Retype each record below word for word. Leave the pictures out.

[Records from a data source]
--- START ---

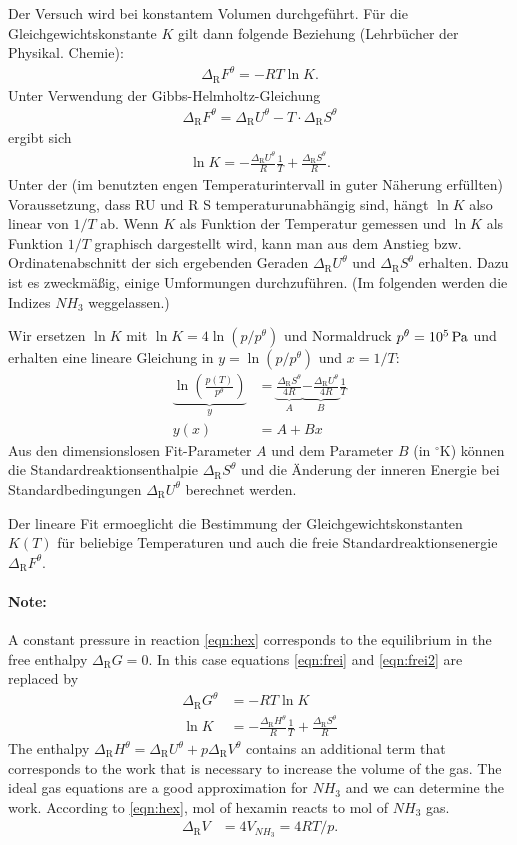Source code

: \documentclass[english,twocolumn,DIV21,a4,10pt]{scrartcl}
\newcommand{\dr}{\Delta_\textrm{R}}
\begin{document}
Der Versuch wird bei konstantem Volumen durchgeführt. Für die
Gleichgewichtskonstante $K$ gilt dann folgende Beziehung (Lehrbücher
der Physikal. Chemie):
\begin{align}
  \label{eqn:frei}
  \dr F^\theta = -RT\ln K.
\end{align}
Unter Verwendung der Gibbs-Helmholtz-Gleichung
\begin{align}
  \label{eqn:frei2}
  \dr F^\theta = \dr U^\theta - T \cdot \dr S^\theta
\end{align}
ergibt sich
\begin{align}
  \ln K = -\frac{\dr U^\theta}{R}\frac{1}{T} + \frac{\dr S^\theta}{R}.
\end{align}
Unter der (im benutzten engen Temperaturintervall in guter Näherung
erfüllten) Voraussetzung, dass RU und R S temperaturunabhängig sind,
hängt $\ln K$ also linear von $1/T$ ab. Wenn $K$ als Funktion der
Temperatur gemessen und $\ln K$ als Funktion $1/T$ graphisch
dargestellt wird, kann man aus dem Anstieg bzw. Ordinatenabschnitt der
sich ergebenden Geraden $\dr U^\theta$ und $\dr S^\theta$
erhalten. Dazu ist es zweckmäßig, einige Umformungen
durchzuführen. (Im folgenden werden die Indizes $NH_3$ weggelassen.)

Wir ersetzen $\ln K$ mit $\ln K=4\ln(p/p^\theta)$ und Normaldruck
$p^\theta = \unit[10^5]{Pa}$ und erhalten eine lineare Gleichung in $y
= \ln(p/p^\theta)$ und $x=1/T$:
\begin{align}
  \label{eqn:fit}
  \underbrace{\ln \left(\frac{p(T)}{p^\theta}\right)}_y &= 
  \underbrace{\frac{\dr S^\theta}{4R}}_A \underbrace{-\frac{\dr U^\theta}{4R}}_B
  \frac{1}{T} \\
  y(x) &= A+B x
\end{align}
Aus den dimensionslosen Fit-Parameter $A$ und dem Parameter $B$ (in
${}^\circ\textrm{K}$) können die Standardreaktionsenthalpie $\dr
S^\theta$ und die \"Anderung der inneren Energie bei
Standardbedingungen $\dr U^\theta$ berechnet werden.

Der lineare Fit ermoeglicht die Bestimmung der
Gleichgewichtskonstanten $K(T)$ f\"ur beliebige Temperaturen und auch
die freie Standardreaktionsenergie $\dr F^\theta$.

\paragraph{Note:}
A constant pressure in reaction \ref{eqn:hex} corresponds to the
equilibrium in the free enthalpy $\dr G=0$. In this case equations
\eqref{eqn:frei} and \eqref{eqn:frei2} are replaced by
\begin{align}
  \dr G^\theta &= -RT \ln K \\
  \ln K &= - \frac{\dr H^\theta}{R} \frac{1}{T} + \frac{\dr S^\theta}{R}
\end{align}
The enthalpy $\dr H^\theta=\dr U^\theta + p \dr V^\theta$ contains an
additional term that corresponds to the work that is necessary to
increase the volume of the gas. The ideal gas equations are a good
approximation for $NH_3$ and we can determine the work. According to
\eqref{eqn:hex}, \unit[1]{mol} of hexamin reacts to \unit[4]{mol} of
$NH_3$ gas.
\begin{align}
  \dr V&= 4V_{NH_3}=4RT/p.
\end{align}
\end{document}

--- END ---

* **Response box**
Source code

: \documentclass[english,twocolumn,DIV21,a4,10pt]{scrartcl}
\newcommand{\dr}{\Delta_\textrm{R}}
\begin{document}
Der Versuch wird bei konstantem Volumen durchgeführt. Für die
Gleichgewichtskonstante $K$ gilt dann folgende Beziehung (Lehrbücher
der Physikal. Chemie):
\begin{align}
  \label{eqn:frei}
  \dr F^\theta = -RT\ln K.
\end{align}
Unter Verwendung der Gibbs-Helmholtz-Gleichung
\begin{align}
  \label{eqn:frei2}
  \dr F^\theta = \dr U^\theta - T \cdot \dr S^\theta
\end{align}
ergibt sich
\begin{align}
  \ln K = -\frac{\dr U^\theta}{R}\frac{1}{T} + \frac{\dr S^\theta}{R}.
\end{align}
Unter der (im benutzten engen Temperaturintervall in guter Näherung
erfüllten) Voraussetzung, dass RU und R S temperaturunabhängig sind,
hängt $\ln K$ also linear von $1/T$ ab. Wenn $K$ als Funktion der
Temperatur gemessen und $\ln K$ als Funktion $1/T$ graphisch
dargestellt wird, kann man aus dem Anstieg bzw. Ordinatenabschnitt der
sich ergebenden Geraden $\dr U^\theta$ und $\dr S^\theta$
erhalten. Dazu ist es zweckmäßig, einige Umformungen
durchzuführen. (Im folgenden werden die Indizes $NH_3$ weggelassen.)

Wir ersetzen $\ln K$ mit $\ln K=4\ln(p/p^\theta)$ und Normaldruck
$p^\theta = \unit[10^5]{Pa}$ und erhalten eine lineare Gleichung in $y
= \ln(p/p^\theta)$ und $x=1/T$:
\begin{align}
  \label{eqn:fit}
  \underbrace{\ln \left(\frac{p(T)}{p^\theta}\right)}_y &= 
  \underbrace{\frac{\dr S^\theta}{4R}}_A \underbrace{-\frac{\dr U^\theta}{4R}}_B
  \frac{1}{T} \\
  y(x) &= A+B x
\end{align}
Aus den dimensionslosen Fit-Parameter $A$ und dem Parameter $B$ (in
${}^\circ\textrm{K}$) können die Standardreaktionsenthalpie $\dr
S^\theta$ und die \"Anderung der inneren Energie bei
Standardbedingungen $\dr U^\theta$ berechnet werden.

Der lineare Fit ermoeglicht die Bestimmung der
Gleichgewichtskonstanten $K(T)$ f\"ur beliebige Temperaturen und auch
die freie Standardreaktionsenergie $\dr F^\theta$.

\paragraph{Note:}
A constant pressure in reaction \ref{eqn:hex} corresponds to the
equilibrium in the free enthalpy $\dr G=0$. In this case equations
\eqref{eqn:frei} and \eqref{eqn:frei2} are replaced by
\begin{align}
  \dr G^\theta &= -RT \ln K \\
  \ln K &= - \frac{\dr H^\theta}{R} \frac{1}{T} + \frac{\dr S^\theta}{R}
\end{align}
The enthalpy $\dr H^\theta=\dr U^\theta + p \dr V^\theta$ contains an
additional term that corresponds to the work that is necessary to
increase the volume of the gas. The ideal gas equations are a good
approximation for $NH_3$ and we can determine the work. According to
\eqref{eqn:hex}, \unit[1]{mol} of hexamin reacts to \unit[4]{mol} of
$NH_3$ gas.
\begin{align}
  \dr V&= 4V_{NH_3}=4RT/p.
\end{align}
\end{document}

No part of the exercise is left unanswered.